Word Prediction Algorithm

September 4th 2017

Coursera Data Science Capstone Project

Motivation and Approach

Natural Language Processing is a field of data science concerned with building models and software to improve computer-human interaction. A commercial example of this is next-word prediction apps for mobile devices, such as SwiftKey. https://swiftkey.com/en

As the capstone project for the Coursera Data Science Certification, a Shiny app has been developed using a simple n-gram model to predict the next word in a sentence.

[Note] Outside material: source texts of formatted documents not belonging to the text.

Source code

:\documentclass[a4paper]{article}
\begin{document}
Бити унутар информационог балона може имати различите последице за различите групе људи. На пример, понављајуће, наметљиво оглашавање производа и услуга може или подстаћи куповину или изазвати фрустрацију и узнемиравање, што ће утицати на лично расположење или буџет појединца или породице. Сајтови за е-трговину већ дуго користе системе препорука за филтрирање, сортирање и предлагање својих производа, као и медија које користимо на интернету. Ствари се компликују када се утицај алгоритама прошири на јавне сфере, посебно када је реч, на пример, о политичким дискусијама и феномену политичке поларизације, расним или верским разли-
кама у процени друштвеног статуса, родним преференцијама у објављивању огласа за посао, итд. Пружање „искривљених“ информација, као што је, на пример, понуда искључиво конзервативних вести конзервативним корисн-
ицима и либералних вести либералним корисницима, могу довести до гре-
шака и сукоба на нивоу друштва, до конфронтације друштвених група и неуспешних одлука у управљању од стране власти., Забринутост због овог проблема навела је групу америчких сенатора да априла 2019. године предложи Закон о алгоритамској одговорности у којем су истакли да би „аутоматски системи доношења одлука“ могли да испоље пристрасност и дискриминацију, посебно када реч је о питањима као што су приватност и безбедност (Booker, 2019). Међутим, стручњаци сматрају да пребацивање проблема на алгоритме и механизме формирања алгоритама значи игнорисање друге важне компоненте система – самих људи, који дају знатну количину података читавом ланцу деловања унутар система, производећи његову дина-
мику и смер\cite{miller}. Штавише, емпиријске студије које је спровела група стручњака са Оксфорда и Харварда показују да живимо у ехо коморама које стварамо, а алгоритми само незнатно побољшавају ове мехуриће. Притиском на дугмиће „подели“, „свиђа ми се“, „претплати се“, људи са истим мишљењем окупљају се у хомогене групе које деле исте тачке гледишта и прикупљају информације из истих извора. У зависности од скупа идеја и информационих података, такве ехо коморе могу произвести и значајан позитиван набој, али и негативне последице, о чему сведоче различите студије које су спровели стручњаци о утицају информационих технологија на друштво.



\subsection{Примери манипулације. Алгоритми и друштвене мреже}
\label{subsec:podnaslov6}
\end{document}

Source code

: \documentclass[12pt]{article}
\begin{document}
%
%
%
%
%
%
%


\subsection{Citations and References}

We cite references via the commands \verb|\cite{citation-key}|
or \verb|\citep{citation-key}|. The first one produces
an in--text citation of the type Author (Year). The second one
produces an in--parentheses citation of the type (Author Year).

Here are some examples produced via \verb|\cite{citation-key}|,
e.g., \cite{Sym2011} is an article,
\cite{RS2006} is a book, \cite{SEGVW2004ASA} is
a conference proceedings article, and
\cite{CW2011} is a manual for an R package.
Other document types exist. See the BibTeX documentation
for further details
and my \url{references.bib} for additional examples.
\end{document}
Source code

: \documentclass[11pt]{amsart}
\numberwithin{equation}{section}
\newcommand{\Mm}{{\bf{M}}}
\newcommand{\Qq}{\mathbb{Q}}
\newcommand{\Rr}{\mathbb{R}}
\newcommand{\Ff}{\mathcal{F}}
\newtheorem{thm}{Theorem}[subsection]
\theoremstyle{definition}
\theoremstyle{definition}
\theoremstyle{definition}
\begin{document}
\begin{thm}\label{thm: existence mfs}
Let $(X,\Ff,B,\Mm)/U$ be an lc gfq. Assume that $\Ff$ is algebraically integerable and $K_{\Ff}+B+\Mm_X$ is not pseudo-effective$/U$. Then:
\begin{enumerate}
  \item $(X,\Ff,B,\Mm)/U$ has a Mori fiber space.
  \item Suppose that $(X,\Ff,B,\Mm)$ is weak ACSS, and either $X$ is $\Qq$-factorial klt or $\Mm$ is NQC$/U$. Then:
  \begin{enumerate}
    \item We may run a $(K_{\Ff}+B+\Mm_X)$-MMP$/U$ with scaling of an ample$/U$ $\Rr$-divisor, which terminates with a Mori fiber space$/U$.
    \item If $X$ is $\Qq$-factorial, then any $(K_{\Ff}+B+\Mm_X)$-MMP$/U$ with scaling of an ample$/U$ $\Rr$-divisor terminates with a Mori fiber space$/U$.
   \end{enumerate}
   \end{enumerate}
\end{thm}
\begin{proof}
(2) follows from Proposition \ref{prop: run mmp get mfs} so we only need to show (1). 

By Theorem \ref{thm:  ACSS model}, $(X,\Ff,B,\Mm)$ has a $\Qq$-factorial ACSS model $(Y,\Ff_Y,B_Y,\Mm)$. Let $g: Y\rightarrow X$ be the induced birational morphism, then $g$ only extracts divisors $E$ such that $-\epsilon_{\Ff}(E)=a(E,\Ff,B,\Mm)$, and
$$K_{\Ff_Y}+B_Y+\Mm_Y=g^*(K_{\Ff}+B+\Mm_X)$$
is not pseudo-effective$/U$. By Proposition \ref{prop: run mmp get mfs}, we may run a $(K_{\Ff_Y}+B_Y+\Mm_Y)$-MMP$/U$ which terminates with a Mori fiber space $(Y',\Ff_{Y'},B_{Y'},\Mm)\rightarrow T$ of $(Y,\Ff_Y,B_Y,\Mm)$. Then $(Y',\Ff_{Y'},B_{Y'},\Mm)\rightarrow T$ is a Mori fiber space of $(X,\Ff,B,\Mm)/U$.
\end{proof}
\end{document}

Emphasis has been placed on speed of the prediction algorithm, since it is infeasible to wait several moments for the program to generate a result.

N-Gram Prediction Tables

  1. Data is imported, cleaned, and sampled.
  2. N-Gram Tables are generated by creating document-feature matrices and tabulating next-word frequency (example below)
  3. N-Gram tables are split into initial/final words, compiled and exported as a .csv file, to be read in by the app.
# Create a document-feature matrix of 5-word phrases:
five_grams <- dfm(all_sample, ngrams = 5, verbose = FALSE)
# Sum occurances of each 5-word phrase across all documents, and store as a data.table:
five_freq <- as.data.frame(col_sums(five_grams, na.rm=T))
fivegrams_Frequency <- data.table(NGram = rownames(five_freq), Frequency = five_freq[,1])
# Keep ngrams that appear more than once:
fivegrams_Frequency <- fivegrams_Frequency[Frequency>1]

Model Implementation

  1. Read in the ngrams.csv table
  2. Clean the user text input, and compare the last 4 words against the ngrams data table
  3. Return the most frequent 5th word. If there are no results, repeat this algorithm using only the last 3 words of the user input. Continue dropping an initial word until a result is found.
# An excerpt of the model function predictwords()
ngramtables <- fread("ngrams.csv")  
input <- removePunctuation(input)
input <- stripWhitespace(input)
input <- char_tolower(input)
fourwordsample <- word(input, start = -4, end = -1, sep=" ")
return5 <- ngramtables[Initial==fourwordsample]
return5 <- head(return5[order(-Frequency), Final], 1)

Shiny App

The published Shiny app can be found at this link: https://dboucher.shinyapps.io/n-gram_word_prediction/

Below is an example of the model prediction:

predictword("it would mean the")

Read 77.7% of 2186699 rows
Read 98.3% of 2186699 rows
Read 2186699 rows and 3 (of 3) columns from 0.050 GB file in 00:00:04
[1] "world"
predictword("can i get what i")
[1] "want"